In the data below, find the line containing "Here's an example, provided", then set down that line and every later line up to and including the line containing "### NOTES ###", exactly.

- Stored records:

⟨

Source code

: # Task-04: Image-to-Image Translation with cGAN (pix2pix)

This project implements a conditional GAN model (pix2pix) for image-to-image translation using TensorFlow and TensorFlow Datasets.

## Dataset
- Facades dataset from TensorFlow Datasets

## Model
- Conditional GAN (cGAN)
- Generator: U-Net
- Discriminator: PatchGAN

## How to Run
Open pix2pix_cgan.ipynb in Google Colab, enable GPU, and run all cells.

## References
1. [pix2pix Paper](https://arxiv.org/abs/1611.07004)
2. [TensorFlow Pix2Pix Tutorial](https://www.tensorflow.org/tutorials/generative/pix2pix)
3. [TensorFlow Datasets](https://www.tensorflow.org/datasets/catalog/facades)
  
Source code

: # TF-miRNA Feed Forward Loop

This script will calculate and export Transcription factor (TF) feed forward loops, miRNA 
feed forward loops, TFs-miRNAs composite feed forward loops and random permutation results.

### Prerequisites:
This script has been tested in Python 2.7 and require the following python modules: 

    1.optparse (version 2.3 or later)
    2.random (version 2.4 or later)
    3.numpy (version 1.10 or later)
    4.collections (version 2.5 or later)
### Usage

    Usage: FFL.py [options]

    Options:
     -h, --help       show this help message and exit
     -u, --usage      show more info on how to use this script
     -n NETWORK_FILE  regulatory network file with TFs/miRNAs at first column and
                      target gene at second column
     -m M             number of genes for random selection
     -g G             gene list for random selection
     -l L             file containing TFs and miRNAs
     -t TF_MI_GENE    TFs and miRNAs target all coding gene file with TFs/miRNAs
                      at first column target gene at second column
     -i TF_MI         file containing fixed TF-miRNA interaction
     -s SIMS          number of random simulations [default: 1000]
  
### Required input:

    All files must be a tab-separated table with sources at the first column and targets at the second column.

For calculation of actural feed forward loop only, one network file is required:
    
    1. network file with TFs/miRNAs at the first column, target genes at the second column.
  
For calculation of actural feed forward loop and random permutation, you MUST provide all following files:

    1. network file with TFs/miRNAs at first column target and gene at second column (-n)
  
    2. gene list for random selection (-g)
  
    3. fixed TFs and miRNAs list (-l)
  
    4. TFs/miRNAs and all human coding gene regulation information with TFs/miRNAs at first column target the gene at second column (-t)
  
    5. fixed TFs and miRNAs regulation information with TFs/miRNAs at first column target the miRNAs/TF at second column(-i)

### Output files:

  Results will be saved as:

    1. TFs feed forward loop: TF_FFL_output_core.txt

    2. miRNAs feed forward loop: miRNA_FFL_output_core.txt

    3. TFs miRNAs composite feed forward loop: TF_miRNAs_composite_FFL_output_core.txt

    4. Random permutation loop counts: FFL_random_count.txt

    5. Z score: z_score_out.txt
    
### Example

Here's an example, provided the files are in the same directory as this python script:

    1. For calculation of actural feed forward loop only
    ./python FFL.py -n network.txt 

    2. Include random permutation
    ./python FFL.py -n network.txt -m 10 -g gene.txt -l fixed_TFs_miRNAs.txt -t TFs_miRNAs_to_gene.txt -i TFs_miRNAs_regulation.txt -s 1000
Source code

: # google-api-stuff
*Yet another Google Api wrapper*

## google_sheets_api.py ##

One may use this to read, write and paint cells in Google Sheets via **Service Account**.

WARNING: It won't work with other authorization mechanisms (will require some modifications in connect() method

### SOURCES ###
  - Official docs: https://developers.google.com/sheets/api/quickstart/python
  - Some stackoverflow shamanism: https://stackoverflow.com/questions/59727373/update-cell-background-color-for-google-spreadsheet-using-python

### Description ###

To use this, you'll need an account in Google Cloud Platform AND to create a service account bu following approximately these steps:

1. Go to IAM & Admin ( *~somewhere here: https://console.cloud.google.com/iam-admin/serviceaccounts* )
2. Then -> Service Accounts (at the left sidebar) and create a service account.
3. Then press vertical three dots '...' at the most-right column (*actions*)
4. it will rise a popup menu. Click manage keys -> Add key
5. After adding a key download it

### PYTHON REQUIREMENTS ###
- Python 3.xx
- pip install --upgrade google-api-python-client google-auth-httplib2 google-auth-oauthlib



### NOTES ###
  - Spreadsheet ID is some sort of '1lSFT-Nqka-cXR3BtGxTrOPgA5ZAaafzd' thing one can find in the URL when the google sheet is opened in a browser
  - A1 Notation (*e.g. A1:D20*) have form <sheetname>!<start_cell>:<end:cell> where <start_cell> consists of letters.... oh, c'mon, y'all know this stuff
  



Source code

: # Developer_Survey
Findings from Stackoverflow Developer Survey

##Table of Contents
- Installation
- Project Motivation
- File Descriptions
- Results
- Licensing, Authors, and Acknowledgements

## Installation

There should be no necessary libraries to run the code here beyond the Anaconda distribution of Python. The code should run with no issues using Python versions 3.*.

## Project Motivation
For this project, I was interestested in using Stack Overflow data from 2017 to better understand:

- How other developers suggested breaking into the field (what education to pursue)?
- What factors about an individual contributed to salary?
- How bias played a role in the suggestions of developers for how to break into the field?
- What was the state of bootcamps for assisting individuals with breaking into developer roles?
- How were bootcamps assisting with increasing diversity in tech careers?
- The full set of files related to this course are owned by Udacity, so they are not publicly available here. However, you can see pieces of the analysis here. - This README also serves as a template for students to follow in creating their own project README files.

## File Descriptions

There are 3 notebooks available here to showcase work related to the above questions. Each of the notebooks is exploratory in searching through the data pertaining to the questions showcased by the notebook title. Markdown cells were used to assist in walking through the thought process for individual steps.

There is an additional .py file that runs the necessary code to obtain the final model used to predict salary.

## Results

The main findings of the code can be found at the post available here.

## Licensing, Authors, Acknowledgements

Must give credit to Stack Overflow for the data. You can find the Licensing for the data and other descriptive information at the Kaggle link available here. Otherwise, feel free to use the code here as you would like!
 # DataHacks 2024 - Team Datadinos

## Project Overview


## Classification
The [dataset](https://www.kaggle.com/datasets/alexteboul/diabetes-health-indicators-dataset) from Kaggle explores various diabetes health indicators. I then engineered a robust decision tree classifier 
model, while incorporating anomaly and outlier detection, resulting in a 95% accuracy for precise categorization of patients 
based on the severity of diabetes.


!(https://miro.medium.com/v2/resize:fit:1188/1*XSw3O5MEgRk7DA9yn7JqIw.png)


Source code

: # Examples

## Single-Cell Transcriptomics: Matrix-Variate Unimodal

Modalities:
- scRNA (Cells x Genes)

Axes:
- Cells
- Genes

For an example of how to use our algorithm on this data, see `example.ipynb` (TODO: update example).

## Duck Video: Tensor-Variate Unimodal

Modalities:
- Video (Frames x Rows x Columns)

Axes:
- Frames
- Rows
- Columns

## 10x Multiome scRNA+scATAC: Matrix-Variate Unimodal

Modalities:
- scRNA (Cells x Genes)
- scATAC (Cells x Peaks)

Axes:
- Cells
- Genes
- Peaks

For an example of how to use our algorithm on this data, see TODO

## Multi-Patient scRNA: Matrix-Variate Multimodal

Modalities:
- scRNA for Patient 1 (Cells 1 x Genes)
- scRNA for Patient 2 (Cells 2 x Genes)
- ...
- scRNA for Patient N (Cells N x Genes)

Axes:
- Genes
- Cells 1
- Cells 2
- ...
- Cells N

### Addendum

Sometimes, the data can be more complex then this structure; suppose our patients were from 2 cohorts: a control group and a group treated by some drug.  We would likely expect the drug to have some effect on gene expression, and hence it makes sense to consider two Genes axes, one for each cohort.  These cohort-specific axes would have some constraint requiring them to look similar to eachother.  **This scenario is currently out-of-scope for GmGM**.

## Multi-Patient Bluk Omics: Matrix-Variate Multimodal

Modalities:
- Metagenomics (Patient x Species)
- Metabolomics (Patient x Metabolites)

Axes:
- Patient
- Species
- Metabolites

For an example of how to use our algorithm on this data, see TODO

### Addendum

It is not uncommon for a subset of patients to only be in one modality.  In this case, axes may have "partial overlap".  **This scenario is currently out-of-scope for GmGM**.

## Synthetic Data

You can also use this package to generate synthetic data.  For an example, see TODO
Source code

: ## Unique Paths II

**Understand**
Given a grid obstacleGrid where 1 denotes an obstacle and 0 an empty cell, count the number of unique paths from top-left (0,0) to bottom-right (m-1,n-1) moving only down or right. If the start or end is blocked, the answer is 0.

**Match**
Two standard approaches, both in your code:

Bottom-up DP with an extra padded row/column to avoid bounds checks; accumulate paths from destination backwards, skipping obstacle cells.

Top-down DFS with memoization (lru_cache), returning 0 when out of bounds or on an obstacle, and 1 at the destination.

⟩

- Final answer:
Here's an example, provided the files are in the same directory as this python script:

    1. For calculation of actural feed forward loop only
    ./python FFL.py -n network.txt 

    2. Include random permutation
    ./python FFL.py -n network.txt -m 10 -g gene.txt -l fixed_TFs_miRNAs.txt -t TFs_miRNAs_to_gene.txt -i TFs_miRNAs_regulation.txt -s 1000
Source code

: # google-api-stuff
*Yet another Google Api wrapper*

## google_sheets_api.py ##

One may use this to read, write and paint cells in Google Sheets via **Service Account**.

WARNING: It won't work with other authorization mechanisms (will require some modifications in connect() method

### SOURCES ###
  - Official docs: https://developers.google.com/sheets/api/quickstart/python
  - Some stackoverflow shamanism: https://stackoverflow.com/questions/59727373/update-cell-background-color-for-google-spreadsheet-using-python

### Description ###

To use this, you'll need an account in Google Cloud Platform AND to create a service account bu following approximately these steps:

1. Go to IAM & Admin ( *~somewhere here: https://console.cloud.google.com/iam-admin/serviceaccounts* )
2. Then -> Service Accounts (at the left sidebar) and create a service account.
3. Then press vertical three dots '...' at the most-right column (*actions*)
4. it will rise a popup menu. Click manage keys -> Add key
5. After adding a key download it

### PYTHON REQUIREMENTS ###
- Python 3.xx
- pip install --upgrade google-api-python-client google-auth-httplib2 google-auth-oauthlib



### NOTES ###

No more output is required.